Map entities to components

Use .renderMap() when you need an array of segments instead of a single string β€” ideal for React, Preact, Solid, or any framework that renders element trees:

import { Duckling } from "@claudiu-ceia/ts-duckling";

const msg = "Hey! I'm at Times Square, email me at alex@company.io";

const segments = Duckling().renderMap<JSX.Element>(
  msg,
  ({ entity, children }) => (
    <mark key={entity.start} data-kind={entity.kind}>
      {children}
    </mark>
  ),
);
// β†’ ["Hey! I'm at ", <mark data-kind="location">Times Square</mark>,
//    ", email me at ", <mark data-kind="email">alex@company.io</mark>]

// Drop it straight into a component
function HighlightedMessage({ text }: { text: string }) {
  const segments = Duckling().renderMap<JSX.Element>(
    text,
    ({ entity, children }) => {
      switch (entity.kind) {
        case "url":
          return <a href={entity.text}>{children}</a>;
        case "email":
          return <a href={`mailto:${entity.text}`}>{children}</a>;
        case "time":
          return <time>{children}</time>;
        default:
          return <mark data-kind={entity.kind}>{children}</mark>;
      }
    },
  );

  return <p>{segments}</p>;
}

Like .render(), nested entities are handled automatically β€” child spans are mapped first, and the parent callback receives the already-mapped children as (string | R)[].

Custom entities

Define a parser that returns an Entity, then pass it to Duckling:

import { createLanguage, map, type Parser, regex } from "@claudiu-ceia/combine";
import { Duckling, ent, type Entity } from "@claudiu-ceia/ts-duckling";

type HashtagEntity = Entity<"hashtag", { tag: string }>;

type HashtagLanguage = {
  Full: Parser<HashtagEntity>;
  parser: Parser<HashtagEntity>;
};

const Hashtag = createLanguage<HashtagLanguage>({
  Full: () =>
    map(
      regex(/#[A-Za-z0-9_]{2,64}/, "hashtag"),
      (m, b, a) => ent({ tag: m.slice(1) }, "hashtag", b, a),
    ),
  parser: (s) => s.Full,
});

const entities = Duckling([Hashtag.parser]).extract("hello #duckling");
// β†’ [{ kind: "hashtag", value: { tag: "duckling" }, start: 6, end: 15, text: "#duckling" }]

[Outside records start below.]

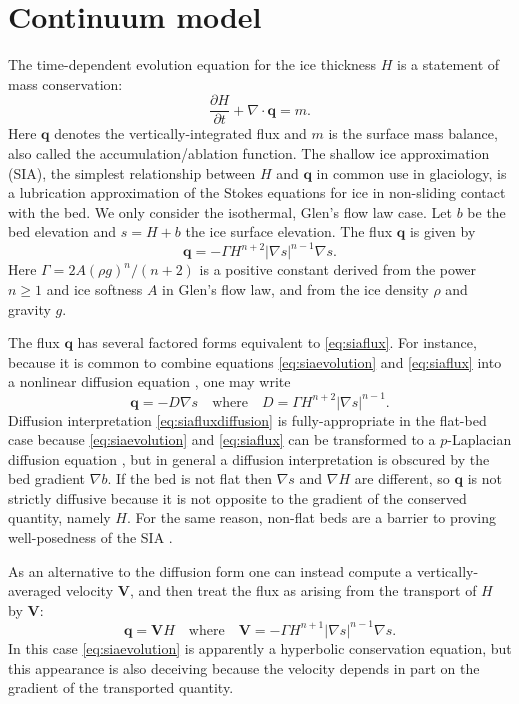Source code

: \documentclass[review,letterpaper]{igs}
\newcommand\bq{\mathbf{q}}
\newcommand\bV{\mathbf{V}}
\newcommand{\Div}{\nabla\cdot}
\newcommand{\grad}{\nabla}
\begin{document}
\section{Continuum model}

The time-dependent evolution equation for the ice thickness $H$ is a statement of mass conservation:
\begin{equation}
\frac{\partial H}{\partial t} + \Div \bq = m.  \label{eq:siaevolution}
\end{equation}
Here $\bq$ denotes the vertically-integrated flux and $m$ is the surface mass balance, also called the accumulation/ablation function.  The shallow ice approximation (SIA), the simplest relationship between $H$ and $\bq$ in common use in glaciology, is a lubrication approximation \citep{Fowler1997} of the Stokes equations for ice in non-sliding contact with the bed.  We only consider the isothermal, Glen's flow law \citep{GreveBlatter2009} case.  Let $b$ be the bed elevation and $s = H+b$ the ice surface elevation.  The flux $\bq$ is given by
\begin{equation}
\bq = - \Gamma H^{n+2} |\grad s|^{n-1} \grad s.  \label{eq:siaflux}
\end{equation}
Here $\Gamma = 2 A (\rho g)^n / (n+2)$ is a positive constant derived from the power $n\ge 1$ and ice softness $A$ in Glen's flow law, and from the ice density $\rho$ and gravity $g$.

The flux $\bq$ has several factored forms equivalent to \eqref{eq:siaflux}.  For instance, because it is common to combine equations \eqref{eq:siaevolution} and \eqref{eq:siaflux} into a nonlinear diffusion equation \citep{Huybrechtsetal1996}, one may write
\begin{equation}
\bq = - D \grad s \quad \text{where} \quad D =  \Gamma H^{n+2} |\grad s|^{n-1}. \label{eq:siafluxdiffusion}
\end{equation}
Diffusion interpretation \eqref{eq:siafluxdiffusion} is fully-appropriate in the flat-bed case because \eqref{eq:siaevolution} and \eqref{eq:siaflux} can be transformed to a $p$-Laplacian diffusion equation \citep{Calvoetal2002}, but in general a diffusion interpretation is obscured by the bed gradient $\grad b$.  If the bed is not flat then $\grad s$ and $\grad H$ are different, so $\bq$ is not strictly diffusive because it is not opposite to the gradient of the conserved quantity, namely $H$.  For the same reason, non-flat beds are a barrier to proving well-posedness of the SIA  \citep{JouvetBueler2012}.

As an alternative to the diffusion form one can instead compute a vertically-averaged velocity $\bV$, and then treat the flux as arising from the transport of $H$ by $\bV$:
\begin{equation}
\bq = \bV H \quad \text{where} \quad \bV = - \Gamma H^{n+1} |\grad s|^{n-1} \grad s. \label{eq:siafluxvelocity}
\end{equation}
In this case \eqref{eq:siaevolution} is apparently a hyperbolic conservation equation, but this appearance is also deceiving because the velocity depends in part on the gradient of the transported quantity. 
\end{document}

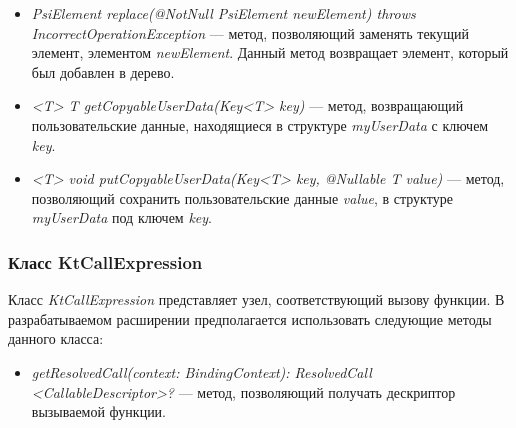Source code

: \begin{itemize}
	\item \textit{PsiElement replace(@NotNull PsiElement newElement) throws
		IncorrectOperationException} --- метод, позволяющий заменять текущий
		элемент, элементом \textit{newElement}.
		Данный метод возвращает элемент, который был добавлен в дерево.
	\item \textit{<T> T getCopyableUserData(Key<T> key)} --- метод, возвращающий
		пользовательские данные, находящиеся в структуре \textit{myUserData}
		с ключем \textit{key}.
	\item \textit{<T> void putCopyableUserData(Key<T> key, @Nullable T value)}
		--- метод, позволяющий сохранить пользовательские данные
		\textit{value}, в структуре \textit{myUserData} под ключем \textit{key}.
\end{itemize}
\subsubsection{Класс KtCallExpression}
\label{ssub:kt_call_expression_description}
Класс \textit{KtCallExpression} представляет узел, соответствующий вызову
функции.
В разрабатываемом расширении предполагается использовать следующие методы
данного класса:
\begin{itemize}
	\item \textit{getResolvedCall(context: BindingContext): ResolvedCall
		<CallableDescriptor>?} --- метод, позволяющий получать дескриптор
		вызываемой функции.
\end{itemize}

Custom parsers compose freely with the built-in ones:

import { Email } from "@claudiu-ceia/ts-duckling";

const entities = Duckling([Email.parser, Hashtag.parser]).extract(
  "Email alex@company.io with #feedback",
);
// entities: (EmailEntity | HashtagEntity)[]

Supported entities

Entity Kind Example match Notes
Time time tomorrow at 3pm, 2024-01-15T10:30:00Z Relative, day-of-week, ISO timestamps
Range range 2020-2024, 20Β°C to 30Β°C Time, year, and temperature ranges
Temperature temperature 72Β°F, 20 celsius Fahrenheit and Celsius
Quantity quantity 5 kg, 100 miles Units of measurement
Location location United States, Germany Countries (dataset-backed)
URL url https://example.com/path Full URLs with TLD validation
Email email user@example.com Standard email addresses
Institution institution University of Oxford Known institutions
Language language English, Japanese Language names (dataset-backed)
Phone phone +14155552671 E.164-ish phone numbers
IP address ip_address 192.168.1.1, ::1 IPv4 + IPv6 full form
SSN ssn 123-45-6789 US Social Security Numbers
Credit card credit_card 4111111111111111 Luhn-validated card numbers
UUID uuid 550e8400-e29b-41d4-a716-446655440000 RFC 4122 UUIDs
API key api_key sk-abc123..., AKIA... Common provider prefixes

API reference

Duckling()

function Duckling(): { extract; render; renderMap; redact };
function Duckling<T>(parsers: ParserTuple<T>): {
  extract;
  render;
  renderMap;
  redact;
};

Creates an extractor/renderer/redactor. Without arguments, uses all 15 built-in parsers and returns AnyEntity[]. When given an explicit parser array, the return type narrows to the union of those entity types.

.extract(text)

extract(text: string): Entity[]

Scans text and returns all matched entities, each with kind, value, start, end, and text fields. Entities are returned in order of appearance.

.render(text, fn)

render(text: string, fn: RenderFn<Entity>): string

Extracts entities, arranges them into a span tree (wider spans parent narrower ones), and calls fn for each entity node. The callback receives the entity and the already-rendered text of its children. Return a replacement string, or undefined to leave the span as-is.

.renderMap(text, fn)

renderMap<R>(text: string, fn: RenderMapFn<Entity, R>): (string | R)[]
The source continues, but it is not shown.